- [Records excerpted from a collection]
*** Block opens ***
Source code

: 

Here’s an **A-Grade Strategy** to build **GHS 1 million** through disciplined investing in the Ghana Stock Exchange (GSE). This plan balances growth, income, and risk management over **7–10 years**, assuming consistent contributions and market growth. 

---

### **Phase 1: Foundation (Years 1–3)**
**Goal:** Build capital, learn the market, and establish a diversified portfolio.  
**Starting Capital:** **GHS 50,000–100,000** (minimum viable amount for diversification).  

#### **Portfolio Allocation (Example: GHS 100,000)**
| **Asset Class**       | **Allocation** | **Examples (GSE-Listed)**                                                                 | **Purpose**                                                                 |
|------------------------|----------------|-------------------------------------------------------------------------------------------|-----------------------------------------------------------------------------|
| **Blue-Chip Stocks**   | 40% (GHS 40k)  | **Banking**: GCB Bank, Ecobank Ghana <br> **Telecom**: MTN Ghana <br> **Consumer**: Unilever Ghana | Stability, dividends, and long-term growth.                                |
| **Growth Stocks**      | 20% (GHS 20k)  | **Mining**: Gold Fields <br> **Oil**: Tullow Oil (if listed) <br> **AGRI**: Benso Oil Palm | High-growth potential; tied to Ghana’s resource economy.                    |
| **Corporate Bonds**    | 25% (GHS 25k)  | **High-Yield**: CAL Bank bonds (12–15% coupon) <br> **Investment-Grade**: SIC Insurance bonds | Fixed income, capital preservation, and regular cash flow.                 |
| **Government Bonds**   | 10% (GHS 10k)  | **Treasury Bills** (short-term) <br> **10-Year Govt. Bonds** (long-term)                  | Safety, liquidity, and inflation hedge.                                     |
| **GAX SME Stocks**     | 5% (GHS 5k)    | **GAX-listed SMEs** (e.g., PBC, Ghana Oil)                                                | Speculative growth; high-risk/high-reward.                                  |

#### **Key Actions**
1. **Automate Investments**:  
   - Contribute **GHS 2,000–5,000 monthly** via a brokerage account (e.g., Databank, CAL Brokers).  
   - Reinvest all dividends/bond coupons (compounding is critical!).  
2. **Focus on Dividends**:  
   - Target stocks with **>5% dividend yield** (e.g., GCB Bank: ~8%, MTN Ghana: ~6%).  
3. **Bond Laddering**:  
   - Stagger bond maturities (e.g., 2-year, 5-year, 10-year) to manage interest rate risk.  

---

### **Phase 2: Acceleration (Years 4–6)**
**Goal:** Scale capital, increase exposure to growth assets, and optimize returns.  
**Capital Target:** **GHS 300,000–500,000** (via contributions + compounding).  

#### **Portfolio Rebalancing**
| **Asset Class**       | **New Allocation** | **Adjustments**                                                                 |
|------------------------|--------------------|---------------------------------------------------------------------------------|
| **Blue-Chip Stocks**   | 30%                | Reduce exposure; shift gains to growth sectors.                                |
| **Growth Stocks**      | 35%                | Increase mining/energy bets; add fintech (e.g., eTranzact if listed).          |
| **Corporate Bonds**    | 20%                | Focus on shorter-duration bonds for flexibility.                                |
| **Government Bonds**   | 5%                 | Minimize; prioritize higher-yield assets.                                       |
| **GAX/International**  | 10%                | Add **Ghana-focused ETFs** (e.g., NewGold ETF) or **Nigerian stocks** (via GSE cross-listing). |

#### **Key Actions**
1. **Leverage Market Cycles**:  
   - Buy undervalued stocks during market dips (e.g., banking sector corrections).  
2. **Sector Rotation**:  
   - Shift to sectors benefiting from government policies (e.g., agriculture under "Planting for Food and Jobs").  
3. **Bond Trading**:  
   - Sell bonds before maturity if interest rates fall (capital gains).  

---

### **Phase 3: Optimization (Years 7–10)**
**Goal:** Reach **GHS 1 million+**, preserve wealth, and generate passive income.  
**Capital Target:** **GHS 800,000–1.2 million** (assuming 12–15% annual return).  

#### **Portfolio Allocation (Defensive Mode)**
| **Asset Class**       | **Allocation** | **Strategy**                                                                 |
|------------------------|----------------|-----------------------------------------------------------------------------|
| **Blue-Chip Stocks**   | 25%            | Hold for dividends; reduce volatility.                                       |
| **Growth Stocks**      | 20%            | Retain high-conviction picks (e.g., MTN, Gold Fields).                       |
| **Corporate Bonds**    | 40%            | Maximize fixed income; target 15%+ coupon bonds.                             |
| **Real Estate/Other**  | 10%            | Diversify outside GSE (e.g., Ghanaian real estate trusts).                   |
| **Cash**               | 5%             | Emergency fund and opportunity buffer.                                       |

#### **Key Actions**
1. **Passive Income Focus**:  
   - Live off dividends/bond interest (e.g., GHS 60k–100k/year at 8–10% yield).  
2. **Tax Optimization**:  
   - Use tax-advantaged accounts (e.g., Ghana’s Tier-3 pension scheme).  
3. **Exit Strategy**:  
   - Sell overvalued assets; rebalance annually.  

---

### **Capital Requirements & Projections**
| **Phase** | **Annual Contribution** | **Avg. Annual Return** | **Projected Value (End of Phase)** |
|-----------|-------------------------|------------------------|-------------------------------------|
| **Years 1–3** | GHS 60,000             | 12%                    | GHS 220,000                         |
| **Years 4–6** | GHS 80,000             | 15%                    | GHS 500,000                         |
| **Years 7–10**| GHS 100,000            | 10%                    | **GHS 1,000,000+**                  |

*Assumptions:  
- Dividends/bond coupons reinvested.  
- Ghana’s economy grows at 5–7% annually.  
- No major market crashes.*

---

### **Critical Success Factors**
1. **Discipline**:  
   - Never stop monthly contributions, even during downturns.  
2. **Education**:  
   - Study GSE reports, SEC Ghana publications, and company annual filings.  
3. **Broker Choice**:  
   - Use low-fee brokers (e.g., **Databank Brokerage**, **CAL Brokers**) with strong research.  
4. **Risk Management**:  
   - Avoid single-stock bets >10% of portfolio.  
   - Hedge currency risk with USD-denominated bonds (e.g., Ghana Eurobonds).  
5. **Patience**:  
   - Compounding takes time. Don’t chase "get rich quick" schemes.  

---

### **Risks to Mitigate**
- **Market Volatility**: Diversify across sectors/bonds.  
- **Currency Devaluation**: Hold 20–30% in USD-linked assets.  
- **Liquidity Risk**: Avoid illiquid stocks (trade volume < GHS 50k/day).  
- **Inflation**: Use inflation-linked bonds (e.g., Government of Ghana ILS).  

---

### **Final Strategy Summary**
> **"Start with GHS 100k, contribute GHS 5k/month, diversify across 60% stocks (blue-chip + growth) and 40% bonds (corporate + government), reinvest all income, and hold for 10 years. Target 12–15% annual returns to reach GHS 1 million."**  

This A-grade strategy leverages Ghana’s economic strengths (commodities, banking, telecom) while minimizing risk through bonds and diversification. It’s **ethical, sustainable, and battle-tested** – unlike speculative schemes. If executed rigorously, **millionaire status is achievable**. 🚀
*** Block closes ***
- [TASK ITEM]
How many of the lines in the records include the word "inflation"? Only the number should be given.

- [ANSWER AREA]
2